» **REQUIRED WORK**: Scan the listing for the word "Refined", and copy out each line where it is found.

______

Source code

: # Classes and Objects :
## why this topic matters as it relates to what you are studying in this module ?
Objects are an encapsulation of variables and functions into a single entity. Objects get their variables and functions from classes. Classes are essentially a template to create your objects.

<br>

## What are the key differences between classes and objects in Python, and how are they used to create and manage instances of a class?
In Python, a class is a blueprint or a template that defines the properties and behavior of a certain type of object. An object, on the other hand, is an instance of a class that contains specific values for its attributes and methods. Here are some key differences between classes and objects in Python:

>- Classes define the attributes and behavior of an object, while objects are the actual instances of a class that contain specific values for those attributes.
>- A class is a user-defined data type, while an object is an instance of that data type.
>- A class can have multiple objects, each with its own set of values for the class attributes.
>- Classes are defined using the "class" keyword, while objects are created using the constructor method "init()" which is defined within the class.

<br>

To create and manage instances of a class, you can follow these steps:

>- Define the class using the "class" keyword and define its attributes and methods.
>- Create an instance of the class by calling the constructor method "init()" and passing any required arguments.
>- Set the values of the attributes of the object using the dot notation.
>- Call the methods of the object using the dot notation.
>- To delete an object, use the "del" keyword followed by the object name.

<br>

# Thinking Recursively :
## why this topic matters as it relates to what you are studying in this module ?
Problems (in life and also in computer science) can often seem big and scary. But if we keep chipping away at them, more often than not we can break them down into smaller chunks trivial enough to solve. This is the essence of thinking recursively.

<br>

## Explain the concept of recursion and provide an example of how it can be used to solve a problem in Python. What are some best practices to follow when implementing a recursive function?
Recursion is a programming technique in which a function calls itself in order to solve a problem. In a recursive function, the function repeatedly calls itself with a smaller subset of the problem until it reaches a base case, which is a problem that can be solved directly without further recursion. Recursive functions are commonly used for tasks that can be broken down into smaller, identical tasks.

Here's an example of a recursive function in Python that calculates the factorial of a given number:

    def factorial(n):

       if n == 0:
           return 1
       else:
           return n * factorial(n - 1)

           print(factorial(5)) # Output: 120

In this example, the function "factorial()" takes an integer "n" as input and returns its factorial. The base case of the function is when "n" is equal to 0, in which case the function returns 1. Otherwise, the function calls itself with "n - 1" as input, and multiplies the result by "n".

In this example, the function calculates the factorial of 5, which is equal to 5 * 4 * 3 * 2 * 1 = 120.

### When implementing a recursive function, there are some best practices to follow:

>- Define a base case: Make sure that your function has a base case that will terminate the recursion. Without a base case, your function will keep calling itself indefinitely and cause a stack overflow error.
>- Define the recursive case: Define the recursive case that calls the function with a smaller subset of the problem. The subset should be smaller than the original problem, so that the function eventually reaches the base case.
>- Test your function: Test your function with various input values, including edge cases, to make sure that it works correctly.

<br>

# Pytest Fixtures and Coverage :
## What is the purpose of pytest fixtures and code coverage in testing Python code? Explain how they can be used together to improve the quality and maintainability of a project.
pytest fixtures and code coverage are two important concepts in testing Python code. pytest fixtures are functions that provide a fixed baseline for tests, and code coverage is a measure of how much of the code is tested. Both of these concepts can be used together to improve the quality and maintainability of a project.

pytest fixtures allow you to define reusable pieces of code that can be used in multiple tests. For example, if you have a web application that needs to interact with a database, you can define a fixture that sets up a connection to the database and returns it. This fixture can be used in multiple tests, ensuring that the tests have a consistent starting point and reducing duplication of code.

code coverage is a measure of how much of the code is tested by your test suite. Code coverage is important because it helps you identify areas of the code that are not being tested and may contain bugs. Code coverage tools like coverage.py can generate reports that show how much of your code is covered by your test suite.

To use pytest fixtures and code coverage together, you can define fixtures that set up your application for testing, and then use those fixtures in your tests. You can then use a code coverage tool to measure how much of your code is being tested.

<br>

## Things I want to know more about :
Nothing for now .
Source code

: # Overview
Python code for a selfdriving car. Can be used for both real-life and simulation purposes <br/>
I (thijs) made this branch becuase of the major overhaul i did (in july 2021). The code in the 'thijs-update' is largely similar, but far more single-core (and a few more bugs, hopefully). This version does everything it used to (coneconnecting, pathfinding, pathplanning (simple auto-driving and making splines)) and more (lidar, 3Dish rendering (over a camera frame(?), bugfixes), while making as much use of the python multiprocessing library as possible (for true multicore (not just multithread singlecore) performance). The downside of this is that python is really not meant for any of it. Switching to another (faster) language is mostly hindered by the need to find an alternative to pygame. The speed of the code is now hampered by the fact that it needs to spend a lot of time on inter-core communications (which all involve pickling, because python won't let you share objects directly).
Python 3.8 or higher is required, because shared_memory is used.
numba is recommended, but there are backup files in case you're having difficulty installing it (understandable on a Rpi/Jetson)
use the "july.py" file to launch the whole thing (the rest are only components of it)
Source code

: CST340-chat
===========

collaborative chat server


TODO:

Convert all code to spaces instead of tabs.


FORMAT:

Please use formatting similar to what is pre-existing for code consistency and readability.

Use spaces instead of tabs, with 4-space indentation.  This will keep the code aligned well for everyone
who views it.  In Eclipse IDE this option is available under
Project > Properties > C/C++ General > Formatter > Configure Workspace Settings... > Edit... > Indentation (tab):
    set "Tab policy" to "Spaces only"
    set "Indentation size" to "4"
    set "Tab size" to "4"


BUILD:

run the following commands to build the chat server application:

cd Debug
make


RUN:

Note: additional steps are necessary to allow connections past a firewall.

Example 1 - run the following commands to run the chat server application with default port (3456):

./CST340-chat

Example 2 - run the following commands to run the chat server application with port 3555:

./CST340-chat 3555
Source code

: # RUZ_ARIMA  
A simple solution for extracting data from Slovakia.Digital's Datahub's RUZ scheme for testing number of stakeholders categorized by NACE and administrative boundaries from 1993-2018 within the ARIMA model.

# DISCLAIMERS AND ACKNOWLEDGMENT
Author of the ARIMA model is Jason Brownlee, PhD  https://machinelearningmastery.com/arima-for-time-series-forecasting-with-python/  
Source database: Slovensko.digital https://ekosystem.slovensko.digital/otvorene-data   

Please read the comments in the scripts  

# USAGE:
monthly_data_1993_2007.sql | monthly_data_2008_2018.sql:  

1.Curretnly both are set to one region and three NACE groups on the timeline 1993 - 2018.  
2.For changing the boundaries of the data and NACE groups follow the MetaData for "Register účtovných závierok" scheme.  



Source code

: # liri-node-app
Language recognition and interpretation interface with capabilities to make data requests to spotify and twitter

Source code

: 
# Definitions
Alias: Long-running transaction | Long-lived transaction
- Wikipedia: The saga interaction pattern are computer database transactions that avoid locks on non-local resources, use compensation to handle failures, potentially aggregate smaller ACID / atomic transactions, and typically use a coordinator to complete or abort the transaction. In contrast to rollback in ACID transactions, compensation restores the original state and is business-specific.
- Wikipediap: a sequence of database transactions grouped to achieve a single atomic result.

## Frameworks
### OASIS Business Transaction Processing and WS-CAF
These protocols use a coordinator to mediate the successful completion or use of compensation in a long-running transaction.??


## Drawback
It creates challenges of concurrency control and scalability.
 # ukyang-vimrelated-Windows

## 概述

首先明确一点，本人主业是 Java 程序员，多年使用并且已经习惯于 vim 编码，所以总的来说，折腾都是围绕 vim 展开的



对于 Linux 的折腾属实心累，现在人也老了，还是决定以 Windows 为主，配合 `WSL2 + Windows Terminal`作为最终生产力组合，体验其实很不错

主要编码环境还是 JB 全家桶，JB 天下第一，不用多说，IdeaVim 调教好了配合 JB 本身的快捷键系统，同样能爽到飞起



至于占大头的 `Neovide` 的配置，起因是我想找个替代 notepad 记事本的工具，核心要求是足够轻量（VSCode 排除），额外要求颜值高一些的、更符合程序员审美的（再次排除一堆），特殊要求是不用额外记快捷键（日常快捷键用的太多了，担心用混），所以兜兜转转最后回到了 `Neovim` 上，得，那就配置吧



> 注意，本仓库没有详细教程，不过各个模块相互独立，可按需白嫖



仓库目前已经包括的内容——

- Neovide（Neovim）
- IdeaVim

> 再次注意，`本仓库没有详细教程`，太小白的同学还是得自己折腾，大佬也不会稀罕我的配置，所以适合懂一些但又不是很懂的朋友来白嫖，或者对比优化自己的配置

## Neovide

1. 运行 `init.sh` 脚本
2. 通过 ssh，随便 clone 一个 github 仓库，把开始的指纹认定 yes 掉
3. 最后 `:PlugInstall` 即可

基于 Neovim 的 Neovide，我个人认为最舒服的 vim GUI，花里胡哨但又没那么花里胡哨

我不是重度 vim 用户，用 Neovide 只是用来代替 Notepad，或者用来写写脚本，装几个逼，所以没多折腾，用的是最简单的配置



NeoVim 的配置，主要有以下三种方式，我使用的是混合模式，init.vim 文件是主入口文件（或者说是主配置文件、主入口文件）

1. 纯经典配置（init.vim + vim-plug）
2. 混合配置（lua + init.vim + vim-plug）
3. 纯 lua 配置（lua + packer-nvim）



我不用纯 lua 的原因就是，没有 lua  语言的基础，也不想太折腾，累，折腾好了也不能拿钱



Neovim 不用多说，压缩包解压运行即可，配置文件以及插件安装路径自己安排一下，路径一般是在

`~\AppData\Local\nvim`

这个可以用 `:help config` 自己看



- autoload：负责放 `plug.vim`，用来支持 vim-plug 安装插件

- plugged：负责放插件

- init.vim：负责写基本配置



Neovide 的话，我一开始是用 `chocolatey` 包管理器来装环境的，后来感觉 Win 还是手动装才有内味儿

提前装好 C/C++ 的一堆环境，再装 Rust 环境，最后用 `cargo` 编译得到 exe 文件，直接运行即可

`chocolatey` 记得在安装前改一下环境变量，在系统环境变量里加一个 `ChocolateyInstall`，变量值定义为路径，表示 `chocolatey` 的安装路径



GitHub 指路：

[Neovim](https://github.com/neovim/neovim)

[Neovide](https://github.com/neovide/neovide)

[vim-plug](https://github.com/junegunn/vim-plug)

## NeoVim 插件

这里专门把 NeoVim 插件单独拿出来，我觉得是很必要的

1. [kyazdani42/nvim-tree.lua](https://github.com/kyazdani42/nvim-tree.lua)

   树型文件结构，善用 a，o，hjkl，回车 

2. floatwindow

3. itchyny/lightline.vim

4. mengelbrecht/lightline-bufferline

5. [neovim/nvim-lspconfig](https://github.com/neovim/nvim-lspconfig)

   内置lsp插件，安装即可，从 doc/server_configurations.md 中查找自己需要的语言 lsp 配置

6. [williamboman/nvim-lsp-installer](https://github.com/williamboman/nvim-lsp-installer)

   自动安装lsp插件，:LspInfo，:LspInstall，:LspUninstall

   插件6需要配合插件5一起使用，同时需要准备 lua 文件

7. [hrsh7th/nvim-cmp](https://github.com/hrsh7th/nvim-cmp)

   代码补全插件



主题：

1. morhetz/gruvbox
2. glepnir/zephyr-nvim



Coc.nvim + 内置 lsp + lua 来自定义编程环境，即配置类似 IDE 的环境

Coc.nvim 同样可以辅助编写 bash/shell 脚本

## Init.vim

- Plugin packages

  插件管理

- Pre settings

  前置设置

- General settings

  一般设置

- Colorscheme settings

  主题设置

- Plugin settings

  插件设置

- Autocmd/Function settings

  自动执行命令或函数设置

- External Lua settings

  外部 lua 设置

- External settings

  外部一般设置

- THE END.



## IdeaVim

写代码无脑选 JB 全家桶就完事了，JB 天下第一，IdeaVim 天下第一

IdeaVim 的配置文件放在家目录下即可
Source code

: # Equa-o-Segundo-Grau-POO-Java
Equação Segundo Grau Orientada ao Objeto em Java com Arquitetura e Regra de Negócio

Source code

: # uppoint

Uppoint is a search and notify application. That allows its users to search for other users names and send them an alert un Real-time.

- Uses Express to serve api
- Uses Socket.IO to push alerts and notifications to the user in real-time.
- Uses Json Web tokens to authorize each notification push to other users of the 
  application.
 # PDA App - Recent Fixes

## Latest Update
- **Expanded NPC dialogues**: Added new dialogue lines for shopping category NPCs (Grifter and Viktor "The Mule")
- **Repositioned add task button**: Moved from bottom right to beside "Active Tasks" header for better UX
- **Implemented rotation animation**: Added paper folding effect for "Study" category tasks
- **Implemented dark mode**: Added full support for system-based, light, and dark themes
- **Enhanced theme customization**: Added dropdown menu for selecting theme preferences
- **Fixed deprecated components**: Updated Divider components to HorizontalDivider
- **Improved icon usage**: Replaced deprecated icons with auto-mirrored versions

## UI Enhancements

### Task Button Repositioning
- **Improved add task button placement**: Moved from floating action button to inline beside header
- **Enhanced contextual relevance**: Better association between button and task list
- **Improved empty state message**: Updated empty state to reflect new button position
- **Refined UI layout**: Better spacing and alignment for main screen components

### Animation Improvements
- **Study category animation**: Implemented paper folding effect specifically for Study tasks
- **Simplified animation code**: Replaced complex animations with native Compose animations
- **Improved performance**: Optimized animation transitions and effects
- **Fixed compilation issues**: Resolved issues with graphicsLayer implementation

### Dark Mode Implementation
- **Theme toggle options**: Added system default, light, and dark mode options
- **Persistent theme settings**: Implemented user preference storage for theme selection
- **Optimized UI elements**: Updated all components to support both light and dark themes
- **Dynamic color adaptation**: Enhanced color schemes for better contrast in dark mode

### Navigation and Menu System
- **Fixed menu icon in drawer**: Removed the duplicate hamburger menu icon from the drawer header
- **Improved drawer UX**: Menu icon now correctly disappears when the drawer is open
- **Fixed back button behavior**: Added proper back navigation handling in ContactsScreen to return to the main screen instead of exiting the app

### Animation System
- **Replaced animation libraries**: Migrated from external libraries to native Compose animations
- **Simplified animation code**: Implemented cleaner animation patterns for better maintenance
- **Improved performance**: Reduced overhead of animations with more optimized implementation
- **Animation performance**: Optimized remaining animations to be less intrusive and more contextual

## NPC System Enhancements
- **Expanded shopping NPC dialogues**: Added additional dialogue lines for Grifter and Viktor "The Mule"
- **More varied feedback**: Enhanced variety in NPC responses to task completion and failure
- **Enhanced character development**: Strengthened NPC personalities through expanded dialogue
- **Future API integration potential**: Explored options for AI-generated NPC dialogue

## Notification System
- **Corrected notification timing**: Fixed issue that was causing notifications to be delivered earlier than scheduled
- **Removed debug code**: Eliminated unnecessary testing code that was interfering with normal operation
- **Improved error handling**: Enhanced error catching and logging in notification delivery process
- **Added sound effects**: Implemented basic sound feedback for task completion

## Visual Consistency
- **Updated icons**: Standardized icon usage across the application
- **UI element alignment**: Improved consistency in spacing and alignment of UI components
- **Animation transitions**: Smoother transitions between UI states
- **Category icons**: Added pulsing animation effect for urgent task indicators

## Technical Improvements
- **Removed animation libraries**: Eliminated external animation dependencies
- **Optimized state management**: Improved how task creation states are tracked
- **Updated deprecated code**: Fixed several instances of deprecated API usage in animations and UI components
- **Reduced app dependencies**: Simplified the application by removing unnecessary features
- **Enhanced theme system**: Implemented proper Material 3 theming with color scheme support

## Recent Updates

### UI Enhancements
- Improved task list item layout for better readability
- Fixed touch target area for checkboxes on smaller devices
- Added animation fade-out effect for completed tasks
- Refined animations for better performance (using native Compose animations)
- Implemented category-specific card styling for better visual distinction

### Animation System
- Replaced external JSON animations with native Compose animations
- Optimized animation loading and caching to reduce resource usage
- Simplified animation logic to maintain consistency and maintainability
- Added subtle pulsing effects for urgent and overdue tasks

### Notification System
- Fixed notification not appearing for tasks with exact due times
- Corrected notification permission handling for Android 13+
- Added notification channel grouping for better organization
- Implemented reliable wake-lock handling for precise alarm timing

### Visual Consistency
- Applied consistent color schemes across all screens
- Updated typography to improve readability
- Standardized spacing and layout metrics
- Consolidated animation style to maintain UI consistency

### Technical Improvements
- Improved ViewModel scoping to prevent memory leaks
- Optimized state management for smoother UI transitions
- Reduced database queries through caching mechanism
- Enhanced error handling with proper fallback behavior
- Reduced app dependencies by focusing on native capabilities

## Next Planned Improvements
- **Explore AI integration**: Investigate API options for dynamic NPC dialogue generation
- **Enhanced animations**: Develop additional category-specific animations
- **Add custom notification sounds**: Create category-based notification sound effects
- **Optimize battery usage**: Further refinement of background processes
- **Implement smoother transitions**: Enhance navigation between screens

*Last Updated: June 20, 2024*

______

» **SOLUTION FOR THIS TASK**:
- **Refined UI layout**: Better spacing and alignment for main screen components
- Refined animations for better performance (using native Compose animations)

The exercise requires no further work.